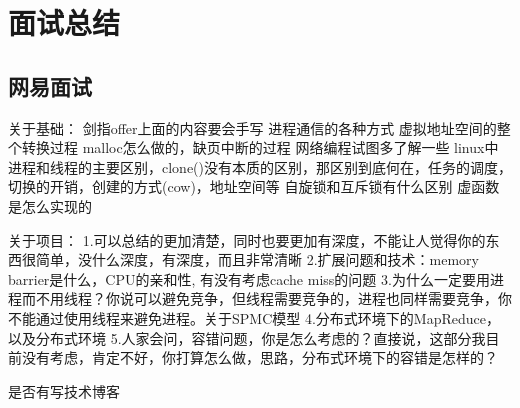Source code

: \section{面试总结}

\subsection{网易面试}
关于基础：
剑指offer上面的内容要会手写
进程通信的各种方式
虚拟地址空间的整个转换过程
malloc怎么做的，缺页中断的过程
网络编程试图多了解一些
linux中进程和线程的主要区别，clone()没有本质的区别，那区别到底何在，任务的调度，切换的开销，创建的方式(cow)，地址空间等
自旋锁和互斥锁有什么区别
虚函数是怎么实现的

关于项目：
1.可以总结的更加清楚，同时也要更加有深度，不能让人觉得你的东西很简单，没什么深度，有深度，而且非常清晰
2.扩展问题和技术：memory barrier是什么，CPU的亲和性, 有没有考虑cache miss的问题
3.为什么一定要用进程而不用线程？你说可以避免竞争，但线程需要竞争的，进程也同样需要竞争，你不能通过使用线程来避免进程。关于SPMC模型
4.分布式环境下的MapReduce，以及分布式环境
5.人家会问，容错问题，你是怎么考虑的？直接说，这部分我目前没有考虑，肯定不好，你打算怎么做，思路，分布式环境下的容错是怎样的？


是否有写技术博客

▶ **What is required**: Reproduce, word for word, the lines of the data from the one that contains "2.扩展问题和技术：memory barrier是什么，CPU的亲和性, 有没有考虑cache" to the end, both ends included.

▶ **Solution to the exercise**:
2.扩展问题和技术：memory barrier是什么，CPU的亲和性, 有没有考虑cache miss的问题
3.为什么一定要用进程而不用线程？你说可以避免竞争，但线程需要竞争的，进程也同样需要竞争，你不能通过使用线程来避免进程。关于SPMC模型
4.分布式环境下的MapReduce，以及分布式环境
5.人家会问，容错问题，你是怎么考虑的？直接说，这部分我目前没有考虑，肯定不好，你打算怎么做，思路，分布式环境下的容错是怎样的？


是否有写技术博客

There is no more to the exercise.